The second problem, like many household issues, didn’t surface until much later. At the time of inspection, I vividly recall having a lot of questions about the Boiler system. The property was built in the late ’70s and used baseboard heating for the winter, which is something I never used before. The inspector glanced over the boiler system and told me everything looks good, boiler systems last 50-70 years on average, and informed me to have the seller do a tune-up as a condition of the sale. Seemed fair enough and the seller had no qualms with doing a tune-up. It wasn’t until the end of this winter when I brought a contractor out to do another tune-up that I discovered that not only was this boiler system in such bad condition that a tune-up could not be performed, but that it should have never passed inspection since the setup was done backwards, highly corroded, and is in violation of numerous building codes. The cost to replace the system and put it up to code: $14,000! Ouch! This piece of information would have been great to know during the inspection and could have been negotiated during the sale of the property. Needless to say, I felt a bit slighted by my property inspector- how could he have missed this, and could he potentially be liable for such a huge oversight?

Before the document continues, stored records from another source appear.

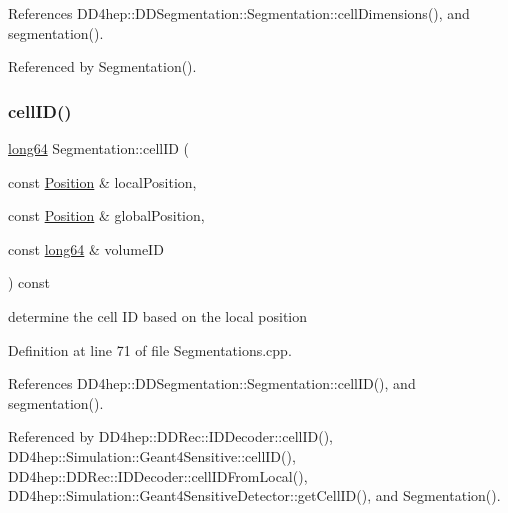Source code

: References D\+D4hep\+::\+D\+D\+Segmentation\+::\+Segmentation\+::cell\+Dimensions(), and segmentation().



Referenced by Segmentation().

\hypertarget{class_d_d4hep_1_1_geometry_1_1_segmentation_a39785430e3bf6f2de6df12f94cdcafe1}{}\label{class_d_d4hep_1_1_geometry_1_1_segmentation_a39785430e3bf6f2de6df12f94cdcafe1} 
\subsubsection{\texorpdfstring{cell\+I\+D()}{cellID()}}
{\footnotesize\ttfamily \hyperlink{namespace_d_d4hep_ac2a70e722b33dc7ddaa20db8954ac836}{long64} Segmentation\+::cell\+ID (\begin{DoxyParamCaption}\item[{const \hyperlink{namespace_d_d4hep_1_1_geometry_a55083902099d03506c6db01b80404900}{Position} \&}]{local\+Position,  }\item[{const \hyperlink{namespace_d_d4hep_1_1_geometry_a55083902099d03506c6db01b80404900}{Position} \&}]{global\+Position,  }\item[{const \hyperlink{namespace_d_d4hep_ac2a70e722b33dc7ddaa20db8954ac836}{long64} \&}]{volume\+ID }\end{DoxyParamCaption}) const}



determine the cell ID based on the local position 



Definition at line 71 of file Segmentations.\+cpp.



References D\+D4hep\+::\+D\+D\+Segmentation\+::\+Segmentation\+::cell\+I\+D(), and segmentation().



Referenced by D\+D4hep\+::\+D\+D\+Rec\+::\+I\+D\+Decoder\+::cell\+I\+D(), D\+D4hep\+::\+Simulation\+::\+Geant4\+Sensitive\+::cell\+I\+D(), D\+D4hep\+::\+D\+D\+Rec\+::\+I\+D\+Decoder\+::cell\+I\+D\+From\+Local(), D\+D4hep\+::\+Simulation\+::\+Geant4\+Sensitive\+Detector\+::get\+Cell\+I\+D(), and Segmentation().

\hypertarget{class_d_d4hep_1_1_geometry_1_1_segmentation_acab8b5976de44a26178bab5b9b92dad7}{}\label{class_d_d4hep_1_1_geometry_1_1_segmentation_acab8b5976de44a26178bab5b9b92dad7}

Unfortunately, in Colorado, property inspectors are not regulated by any state agencies and usually limit their liability through their contracts. In my particular circumstance, the property inspector had a clause that limits his liability to the purchase price of his services- a measly $200. While there may be some ways to pierce this clause, such as fraud, the likelihood of success is quite small and would cost significantly more in legal fees to do so.
Although I am unlikely to hold the property inspector responsible for his huge oversights, I did come out of this experience with a few lessons that I can pass along:
- Be there at the inspection! Don’t just trust that the inspector will look at everything and get back to you. Now is your chance to ask questions about the property, so take advantage of it.
- Don’t be afraid to request the seller to move things around to get a better visual. This is where I failed. I noticed there was a huge mess of stuff inside the cabinet underneath the sink, but did not move any of the items to get a proper visual on the condition of the inside cabinet. Moving just a few items would have exposed significant water damage and black mold at the bottom of the cabinet.
- Don’t be afraid to ask questions. Unless you’re a contractor, you probably don’t know much about the “guts” of the house: the electrical, plumbing, and HVAC systems. So ask plenty of questions. A good inspector will answer all of your questions thoroughly and will explain what he’s doing and looking at all along the way.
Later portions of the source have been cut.